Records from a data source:
◆ ◆ ◆ ◆ ◆ ◆ ◆

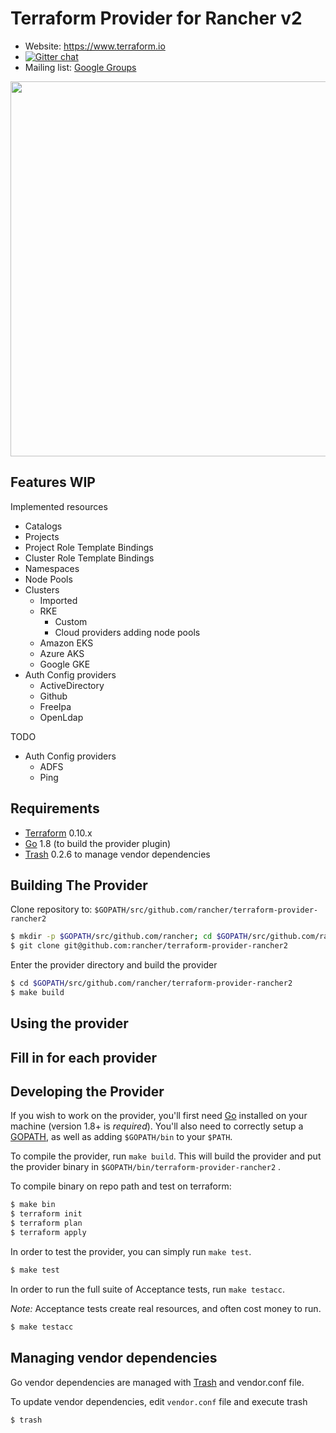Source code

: Terraform Provider for Rancher v2
==================================

- Website: https://www.terraform.io
- [![Gitter chat](https://badges.gitter.im/hashicorp-terraform/Lobby.png)](https://gitter.im/hashicorp-terraform/Lobby)
- Mailing list: [Google Groups](http://groups.google.com/group/terraform-tool)

<img src="https://cdn.rawgit.com/hashicorp/terraform-website/master/content/source/assets/images/logo-hashicorp.svg" width="600px">

Features WIP
-------------

Implemented resources

- Catalogs
- Projects
- Project Role Template Bindings
- Cluster Role Template Bindings
- Namespaces
- Node Pools
- Clusters
  - Imported
  - RKE
    - Custom
    - Cloud providers adding node pools
  - Amazon EKS
  - Azure AKS
  - Google GKE
- Auth Config providers
  - ActiveDirectory
  - Github
  - FreeIpa
  - OpenLdap

TODO

- Auth Config providers
  - ADFS
  - Ping


Requirements
------------

-	[Terraform](https://www.terraform.io/downloads.html) 0.10.x
-	[Go](https://golang.org/doc/install) 1.8 (to build the provider plugin)
-   [Trash](https://github.com/rancher/trash/releases) 0.2.6 to manage vendor dependencies

Building The Provider
---------------------

Clone repository to: `$GOPATH/src/github.com/rancher/terraform-provider-rancher2`

```sh
$ mkdir -p $GOPATH/src/github.com/rancher; cd $GOPATH/src/github.com/rancher
$ git clone git@github.com:rancher/terraform-provider-rancher2
```

Enter the provider directory and build the provider

```sh
$ cd $GOPATH/src/github.com/rancher/terraform-provider-rancher2
$ make build
```

Using the provider
----------------------
## Fill in for each provider

Developing the Provider
---------------------------

If you wish to work on the provider, you'll first need [Go](http://www.golang.org) installed on your machine (version 1.8+ is *required*). You'll also need to correctly setup a [GOPATH](http://golang.org/doc/code.html#GOPATH), as well as adding `$GOPATH/bin` to your `$PATH`.

To compile the provider, run `make build`. This will build the provider and put the provider binary in `$GOPATH/bin/terraform-provider-rancher2` .

To compile binary on repo path and test on terraform:

```sh
$ make bin
$ terraform init
$ terraform plan
$ terraform apply
```

In order to test the provider, you can simply run `make test`.

```sh
$ make test
```

In order to run the full suite of Acceptance tests, run `make testacc`.

*Note:* Acceptance tests create real resources, and often cost money to run.

```sh
$ make testacc
```

Managing vendor dependencies 
-----------------------------

Go vendor dependencies are managed with [Trash](https://github.com/rancher/trash) and vendor.conf file. 

To update vendor dependencies, edit `vendor.conf` file and execute trash

```sh
$ trash
```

◆ ◆ ◆ ◆ ◆ ◆ ◆

**Your instructions:**
Please copy each line of the records above in which the word "Acceptance" can be found.

**The completed task:**
In order to run the full suite of Acceptance tests, run `make testacc`.
*Note:* Acceptance tests create real resources, and often cost money to run.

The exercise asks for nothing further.